Ashton pokręcił głową, westchnął.
– Może położysz torebkę na podłodze i chwycisz się blokady.
– Tak jest mi bardzo dobrze, dziękuję. Nie przysuwaj się za bardzo.
– Nie martw się.
Ruszyli.
Zakiyyah odrzuciło do tyłu – na pierś Ashtona. Jej biodra zaklinowały się między jego nogami. Torebka spadła na podłogę. Zakiyyah chwyciła blokadę i krzyczała przez dwie minuty w czarnej jak jaskinia kopule.
Kiedy jazda dobiegła końca, była roztrzęsiona. Julian pomógł jej wysiąść. Josephine pierwsza wyskoczyła z wagonika i klaskała.
– Z! Jak było? Byłaś zachwycona?
– Czy mogę być zachwycona, gdy coś mnie przeraża?
Podczas jazdy zrobiono im zdjęcie: Zakiyyah z szeroko otwartymi ustami, wielkimi oczami, pozostała trójka roześmiana i rozbawiona. Dali jej zdjęcie jako pamiątkę po pierwszej jeździe Space Mountain, prawdziwy przedmiot z wyobrażonego miejsca.
– Może następnym razem spróbujemy Piotrusia Pana – powiedział Ashton, gdy wychodzili.
– Kto powiedział, że będzie następny raz? – spytała Zakiyyah.
– Dzięki, że to zorganizowałeś – szepnęła Josephine do Juliana, przytulając się do jego ramienia na parkingu. – Wiem, że na to nie wygląda, ale naprawdę dobrze się bawiła. Ale wiesz, co nie pomogło? Twój Ashton udający błazna. Nie trzeba się tak bardzo starać, kiedy wygląda się jak rycerz. Próbuje być zabawny jak ty?
– Uwierz mi, on jest błaznem i rycerzem bez żadnej pomocy z mojej strony – odparł Julian.

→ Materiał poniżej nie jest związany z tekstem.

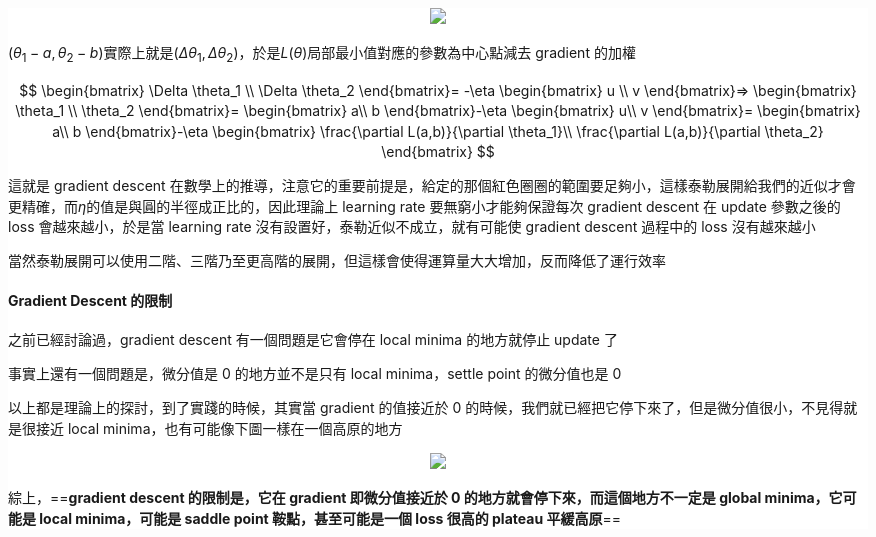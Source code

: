 <center><img src="https://gitee.com/Sakura-gh/ML-notes/raw/master/img/taylor.png" width="60%;"/></center>

$(\theta_1-a,\theta_2-b)$實際上就是$(\Delta \theta_1,\Delta \theta_2)$，於是$L(\theta)$局部最小值對應的參數為中心點減去 gradient 的加權

$$
\begin{bmatrix}
\Delta \theta_1 \\
\Delta \theta_2
\end{bmatrix}=
-\eta
\begin{bmatrix}
u \\
v
\end{bmatrix}=>
\begin{bmatrix}
\theta_1 \\
\theta_2
\end{bmatrix}=
\begin{bmatrix}
a\\
b
\end{bmatrix}-\eta
\begin{bmatrix}
u\\
v
\end{bmatrix}=
\begin{bmatrix}
a\\
b
\end{bmatrix}-\eta
\begin{bmatrix}
\frac{\partial L(a,b)}{\partial \theta_1}\\
\frac{\partial L(a,b)}{\partial \theta_2}
\end{bmatrix}
$$

這就是 gradient descent 在數學上的推導，注意它的重要前提是，給定的那個紅色圈圈的範圍要足夠小，這樣泰勒展開給我們的近似才會更精確，而$\eta$的值是與圓的半徑成正比的，因此理論上 learning rate 要無窮小才能夠保證每次 gradient descent 在 update 參數之後的 loss 會越來越小，於是當 learning rate 沒有設置好，泰勒近似不成立，就有可能使 gradient descent 過程中的 loss 沒有越來越小

當然泰勒展開可以使用二階、三階乃至更高階的展開，但這樣會使得運算量大大增加，反而降低了運行效率

#### Gradient Descent 的限制

之前已經討論過，gradient descent 有一個問題是它會停在 local minima 的地方就停止 update 了

事實上還有一個問題是，微分值是 0 的地方並不是只有 local minima，settle point 的微分值也是 0

以上都是理論上的探討，到了實踐的時候，其實當 gradient 的值接近於 0 的時候，我們就已經把它停下來了，但是微分值很小，不見得就是很接近 local minima，也有可能像下圖一樣在一個高原的地方

<center><img src="https://gitee.com/Sakura-gh/ML-notes/raw/master/img/gradient-limits.png" width="60%;"/></center>

綜上，==**gradient descent 的限制是，它在 gradient 即微分值接近於 0 的地方就會停下來，而這個地方不一定是 global minima，它可能是 local minima，可能是 saddle point 鞍點，甚至可能是一個 loss 很高的 plateau 平緩高原**==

Josephine pocałowała go, nie gubiąc kroku.
– Dzisiaj zarobiłeś punkty bonusowe – powiedziała. – Poczekaj, aż wrócimy do domu.
Kiedy ona szła przez Otchłań pośród okrutnych heretyków i wiosłowała po rzece Styks w Raju w parku, Julian jeździł po L.A., szukając nowych miejsc, w których mogłaby się w nim zakochać, takich jak Disneyland. Nowych miejsc, w których mógłby dotykać jej ciała. Spacerowali po Beverly i kupowali sztuczną biżuterię, siedzieli w Montage i z nostalgią wspominali stary hotel Bel Age z widokiem na wzgórza. Unosił kieliszek w toaście w Viper Room, gdzie nie tak dawno umarł ktoś młody i piękny. Ktoś młody i piękny zawsze umierał w L.A. A kiedy wiał wiatr od strony Laurel Canyon, leżała z nim w łóżku zanurzona w jego miłości i marzyła o koralodrzewach i eukaliptusach kamaldulskich, a Julian nie marzył o niczym, bo wszystko już miał.
Ale to było wtedy.
Część pierwsza
MISTRZ MENNICY
Złota dość, żeby szaleć, wybór mężczyzn, wybór fryzur,
wybór bród, wybór nóg i wybór wszystkiego[1].
Thomas Dekker, Cnotliwa ladacznica
2 Thomas Dekker, Cnotliwa ladacznica, przeł. Juliusz Kydryński, Wydawnictwo Literackie, Kraków 1976. (Wszystkie przypisy pochodzą od tłumaczki).
1
Klub bokserski
Ashton spoglądał na niego życzliwie, ale mimo wszystko sceptycznie.
– Czemu mamy sami malować mieszkanie?
– Bo praca fizyczna to zaczątek cnoty – odparł Julian, maczając wałek w farbie. – Nie stój tak. Zabieraj się do roboty.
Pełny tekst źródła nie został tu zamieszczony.